1907 novel by Arthur Machen

The Hill of Dreams is a semi-autobiographical novel by the Welsh writer Arthur Machen.

==Plot summary==

The novel recounts the life of a young man, Lucian Taylor, focusing on his dreamy childhood in rural Wales, in a town based on Caerleon. The Hill of Dreams of the title is an old Roman fort where Lucian has strange sensual visions, including ones of the town in the time of Roman Britain. Later, the novel describes Lucian's attempts to make a living as an author in London, enduring poverty and suffering in the pursuit of art and history.

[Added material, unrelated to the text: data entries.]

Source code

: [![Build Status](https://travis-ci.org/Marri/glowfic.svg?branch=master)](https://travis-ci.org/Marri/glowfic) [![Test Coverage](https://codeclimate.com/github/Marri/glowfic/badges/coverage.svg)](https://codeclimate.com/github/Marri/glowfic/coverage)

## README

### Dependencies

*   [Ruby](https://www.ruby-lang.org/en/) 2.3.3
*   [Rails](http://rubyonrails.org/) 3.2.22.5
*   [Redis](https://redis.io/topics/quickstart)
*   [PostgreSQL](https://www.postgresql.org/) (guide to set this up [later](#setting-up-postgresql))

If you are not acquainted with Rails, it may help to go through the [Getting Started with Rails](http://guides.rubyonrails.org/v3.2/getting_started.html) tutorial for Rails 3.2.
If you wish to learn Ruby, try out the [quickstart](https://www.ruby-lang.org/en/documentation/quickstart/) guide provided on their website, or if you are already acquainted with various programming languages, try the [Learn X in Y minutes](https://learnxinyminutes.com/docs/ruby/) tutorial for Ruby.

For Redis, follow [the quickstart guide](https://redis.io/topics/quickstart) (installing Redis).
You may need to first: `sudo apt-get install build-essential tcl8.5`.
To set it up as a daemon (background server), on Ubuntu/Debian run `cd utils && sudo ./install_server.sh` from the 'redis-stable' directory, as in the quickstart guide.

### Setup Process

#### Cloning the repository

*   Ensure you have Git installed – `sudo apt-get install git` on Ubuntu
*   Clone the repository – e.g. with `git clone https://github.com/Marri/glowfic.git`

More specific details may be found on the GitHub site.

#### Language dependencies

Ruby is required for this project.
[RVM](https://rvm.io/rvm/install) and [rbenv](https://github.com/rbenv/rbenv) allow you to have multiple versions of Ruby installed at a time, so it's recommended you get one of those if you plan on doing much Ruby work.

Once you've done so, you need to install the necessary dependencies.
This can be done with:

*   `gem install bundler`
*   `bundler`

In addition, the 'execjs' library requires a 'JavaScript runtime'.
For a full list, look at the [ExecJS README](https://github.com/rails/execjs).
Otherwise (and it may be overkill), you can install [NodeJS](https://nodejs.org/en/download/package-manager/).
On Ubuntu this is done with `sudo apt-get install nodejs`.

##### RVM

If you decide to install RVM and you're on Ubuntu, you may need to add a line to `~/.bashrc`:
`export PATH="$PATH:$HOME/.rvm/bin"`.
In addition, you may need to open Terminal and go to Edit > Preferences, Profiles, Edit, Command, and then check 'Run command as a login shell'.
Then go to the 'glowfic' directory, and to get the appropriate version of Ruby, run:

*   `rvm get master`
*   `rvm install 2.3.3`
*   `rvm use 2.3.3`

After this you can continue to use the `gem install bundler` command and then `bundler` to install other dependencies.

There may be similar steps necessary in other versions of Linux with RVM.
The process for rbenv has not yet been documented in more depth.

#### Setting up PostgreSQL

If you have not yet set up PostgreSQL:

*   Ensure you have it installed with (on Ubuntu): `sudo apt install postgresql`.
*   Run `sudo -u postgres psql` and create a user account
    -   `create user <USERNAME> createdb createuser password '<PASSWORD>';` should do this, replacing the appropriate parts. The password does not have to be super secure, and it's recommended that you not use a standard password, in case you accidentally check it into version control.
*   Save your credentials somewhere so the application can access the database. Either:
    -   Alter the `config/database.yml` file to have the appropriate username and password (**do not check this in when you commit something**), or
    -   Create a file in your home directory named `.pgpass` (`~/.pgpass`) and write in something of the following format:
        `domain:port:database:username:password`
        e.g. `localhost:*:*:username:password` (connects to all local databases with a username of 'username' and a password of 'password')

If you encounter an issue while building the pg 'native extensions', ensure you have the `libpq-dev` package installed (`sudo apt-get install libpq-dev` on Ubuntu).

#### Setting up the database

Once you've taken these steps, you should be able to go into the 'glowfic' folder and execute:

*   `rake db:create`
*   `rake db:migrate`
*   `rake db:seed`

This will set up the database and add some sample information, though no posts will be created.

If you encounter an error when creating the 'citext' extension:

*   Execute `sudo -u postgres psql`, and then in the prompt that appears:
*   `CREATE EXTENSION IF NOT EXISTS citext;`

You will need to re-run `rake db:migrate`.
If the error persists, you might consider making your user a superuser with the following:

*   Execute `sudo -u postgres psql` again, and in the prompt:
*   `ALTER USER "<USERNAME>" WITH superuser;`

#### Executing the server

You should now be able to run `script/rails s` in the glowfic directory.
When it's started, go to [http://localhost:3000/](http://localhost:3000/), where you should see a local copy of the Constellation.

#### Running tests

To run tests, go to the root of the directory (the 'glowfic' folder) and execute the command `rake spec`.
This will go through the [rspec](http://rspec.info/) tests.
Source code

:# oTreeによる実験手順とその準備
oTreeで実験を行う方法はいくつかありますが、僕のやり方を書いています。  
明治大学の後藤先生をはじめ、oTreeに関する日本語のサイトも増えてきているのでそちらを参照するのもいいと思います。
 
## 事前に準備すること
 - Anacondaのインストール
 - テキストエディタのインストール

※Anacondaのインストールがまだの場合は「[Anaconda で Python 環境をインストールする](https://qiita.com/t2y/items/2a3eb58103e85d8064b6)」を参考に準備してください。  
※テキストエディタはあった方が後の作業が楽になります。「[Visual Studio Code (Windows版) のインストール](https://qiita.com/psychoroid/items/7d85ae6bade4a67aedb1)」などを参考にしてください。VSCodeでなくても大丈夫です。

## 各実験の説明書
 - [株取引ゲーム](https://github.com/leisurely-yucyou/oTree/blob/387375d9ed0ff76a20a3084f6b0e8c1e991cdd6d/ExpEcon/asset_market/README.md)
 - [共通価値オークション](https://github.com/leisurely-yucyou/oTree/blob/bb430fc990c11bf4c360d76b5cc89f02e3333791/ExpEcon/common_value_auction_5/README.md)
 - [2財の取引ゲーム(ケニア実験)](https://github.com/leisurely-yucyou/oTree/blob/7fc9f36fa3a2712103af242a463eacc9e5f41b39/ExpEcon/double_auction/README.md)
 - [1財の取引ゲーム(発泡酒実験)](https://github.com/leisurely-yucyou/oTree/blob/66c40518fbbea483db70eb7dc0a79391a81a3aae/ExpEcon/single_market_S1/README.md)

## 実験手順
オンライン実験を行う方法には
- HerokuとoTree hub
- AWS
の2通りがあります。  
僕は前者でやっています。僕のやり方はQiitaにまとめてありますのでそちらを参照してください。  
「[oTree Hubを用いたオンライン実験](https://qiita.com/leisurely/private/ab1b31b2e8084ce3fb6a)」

==Literary significance and criticism==
The Hill of Dreams was little noticed on its publication in 1907 save in a glowing review by Alfred Douglas. It was actually written between 1895 and 1897 and has elements of the style of the decadent and aesthetic movement of the period, seen through Machen's own mystical preoccupations.

Lord Dunsany admired The Hill of Dreams and wrote an introduction to a 1954 reprint of the novel. In Henry and June, Henry Miller tells Anaïs Nin about The Hill of Dreams.

According to the Friends of Arthur Machen website, the novel is

almost undoubtedly Machen's most important and moving work. Lucian Taylor, the hero, is damned either through contact with an erotically pagan "other" world or through something degenerate in his own nature, which he thinks of as a "faun". He becomes a writer, and when he moves to London he becomes trapped by the increasing reality of the dark imaginings of this creature within him, which become increasingly real. Machen drew copiously on his own early years in Wales and London, and the book as a whole is an exploration through imagination of a potential fate which he personally avoided. One of the first explorations in fiction of the figure of the doomed artist, who is biographically so much a part of the decadent 1890s.